Data entries
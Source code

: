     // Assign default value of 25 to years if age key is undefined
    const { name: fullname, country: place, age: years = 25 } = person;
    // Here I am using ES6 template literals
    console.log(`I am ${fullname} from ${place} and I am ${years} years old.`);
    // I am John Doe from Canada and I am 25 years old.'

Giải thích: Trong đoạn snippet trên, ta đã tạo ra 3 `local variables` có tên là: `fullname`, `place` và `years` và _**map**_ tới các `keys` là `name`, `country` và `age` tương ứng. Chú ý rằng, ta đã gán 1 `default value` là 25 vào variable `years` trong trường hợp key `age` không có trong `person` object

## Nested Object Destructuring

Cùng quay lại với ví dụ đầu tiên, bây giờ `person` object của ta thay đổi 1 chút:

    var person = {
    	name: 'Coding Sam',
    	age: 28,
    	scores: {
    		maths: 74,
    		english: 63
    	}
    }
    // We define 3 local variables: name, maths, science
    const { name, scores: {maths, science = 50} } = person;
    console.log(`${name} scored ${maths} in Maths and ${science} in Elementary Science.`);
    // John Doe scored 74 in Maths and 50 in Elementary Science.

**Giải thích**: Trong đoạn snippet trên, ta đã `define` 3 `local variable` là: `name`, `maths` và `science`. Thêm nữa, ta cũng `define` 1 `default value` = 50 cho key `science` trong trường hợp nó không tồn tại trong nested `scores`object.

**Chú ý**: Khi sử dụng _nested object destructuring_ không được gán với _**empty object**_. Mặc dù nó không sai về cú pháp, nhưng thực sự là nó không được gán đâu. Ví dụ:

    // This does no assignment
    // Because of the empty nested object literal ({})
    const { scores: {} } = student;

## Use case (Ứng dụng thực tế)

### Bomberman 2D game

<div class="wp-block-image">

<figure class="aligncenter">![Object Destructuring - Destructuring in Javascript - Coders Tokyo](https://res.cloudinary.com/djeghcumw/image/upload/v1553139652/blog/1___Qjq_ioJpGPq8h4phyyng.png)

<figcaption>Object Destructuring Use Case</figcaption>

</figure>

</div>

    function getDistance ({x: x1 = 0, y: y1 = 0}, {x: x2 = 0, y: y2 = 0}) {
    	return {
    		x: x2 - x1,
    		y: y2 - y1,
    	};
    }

### Prompt
In the entries above, find the line with "<figcaption>Object Destructuring Use", then retype it and every line after it exactly.

### Response below
<figcaption>Object Destructuring Use Case</figcaption>

</figure>

</div>

    function getDistance ({x: x1 = 0, y: y1 = 0}, {x: x2 = 0, y: y2 = 0}) {
    	return {
    		x: x2 - x1,
    		y: y2 - y1,
    	};
    }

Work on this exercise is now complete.